Australia Collar Bomb Hoax: FBI Arrests Man in Kentucky
Madeleine Pulver spent 10 hours attached to fake bomb in Sydney.
Aug. 15, 2011 — -- U.S. officials arrested an Australian man in Kentucky today in connection to the case of a mysterious intruder who attached a bogus "collar bomb" to an 18-year-old girl in a wealthy suburb of Sydney, Australia.
Suspect Paul Douglas Peters, 50, is known to commute between the United States and Australia and conducts business in both countries, Australian police said today.
He was arrested at his ex-wife's home in Buckner, just outside Louisville, and New South Wales police, who've been working closely with the FBI, were present for his arrest, officials said at a news conference today.
Australia will seek his extradition to face the charges of aggravated breaking and entering, felony and kidnapping.
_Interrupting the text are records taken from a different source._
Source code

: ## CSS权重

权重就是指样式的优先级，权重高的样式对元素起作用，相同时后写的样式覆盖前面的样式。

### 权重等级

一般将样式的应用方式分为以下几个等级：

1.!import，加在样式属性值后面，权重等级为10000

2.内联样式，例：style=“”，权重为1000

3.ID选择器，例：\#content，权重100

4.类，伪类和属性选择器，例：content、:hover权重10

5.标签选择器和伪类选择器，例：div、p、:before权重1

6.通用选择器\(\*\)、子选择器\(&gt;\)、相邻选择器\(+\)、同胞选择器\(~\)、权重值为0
He is being held on a provisional warrant and has yet to be charged.
He will make his first appearance in court in Louisville Tuesday, the FBI said.
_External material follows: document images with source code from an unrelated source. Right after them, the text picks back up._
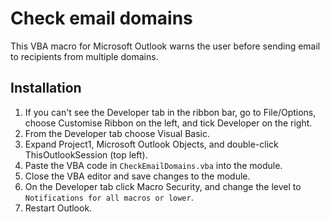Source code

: # Check email domains

This VBA macro for Microsoft Outlook warns the user before sending email
to recipients from multiple domains.

## Installation

1. If you can't see the Developer tab in the ribbon bar, go to File/Options, 
   choose Customise Ribbon on the left, and tick Developer on the right.
2. From the Developer tab choose Visual Basic.
3. Expand Project1, Microsoft Outlook Objects, and double-click 
   ThisOutlookSession (top left).
4. Paste the VBA code in `CheckEmailDomains.vba` into the module.
5. Close the VBA editor and save changes to the module.
6. On the Developer tab click Macro Security, and change the level to 
   `Notifications for all macros or lower`.
7. Restart Outlook.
The Pulver family has yet to comment.
Justice Department officials earlier confirmed that the FBI had made an arrest in Kentucky in connection with the Aug. 3 incident, in which Madeleine Pulver, the daughter of a cyber executive, spent 10 hours attached to the device before it was determined to be fake.
An intruder in the Pulver home in Mosman, New South Wales, Australia, attached the bomb to Madeline Pulver's body. Her father is the chief executive of a software company called Appen Butler Hill that specializes in voice recognition software, fueling speculation that she was the victim of an attempted extortion plot.
New South Wales state Police Assistant Commissioner Mark Murdoch said at the time that the motive was a mystery. "You would hardly think that someone would go to this much trouble if there wasn't a motive behind it," said Murdoch.
At around 2:30 p.m., police said, they went to the home in response to a call from an 18-year-old girl. There, a police bomb squad examined a suspicious device near the woman.
Four officers, including bomb specialists and police negotiators, were inside the house with the teenager to keep her calm as they examined the device.
The exclusive neighborhood was evacuated during the ordeal and people were told to stay away.
While the situation may be a first for Australia, similar scenarios have made news and found their way into popular culture in the United States.
In 2003, a Pennsylvania pizza delivery man named Brian Wells was involved in a bomb plot and bank robbery that resulted in his own death. Wells thought he was an accomplice of the men planning the bank robbery and that the device strapped to him would be a fake.
Wells was instructed to rob the bank and tell police that the device was forced onto him and that he was a hostage. However, the bomb turned out to be real and killed Wells when it detonated.
A similar story, in the form of a Hollywood comedy, was released to U.S. movie theaters on Friday. The film, "30 Minutes or Less," stars "The Social Network's" Jesse Eisenberg as a pizza boy who is kidnapped by two criminals who strap a bomb to him and tell him to rob a bank or else they will kill him.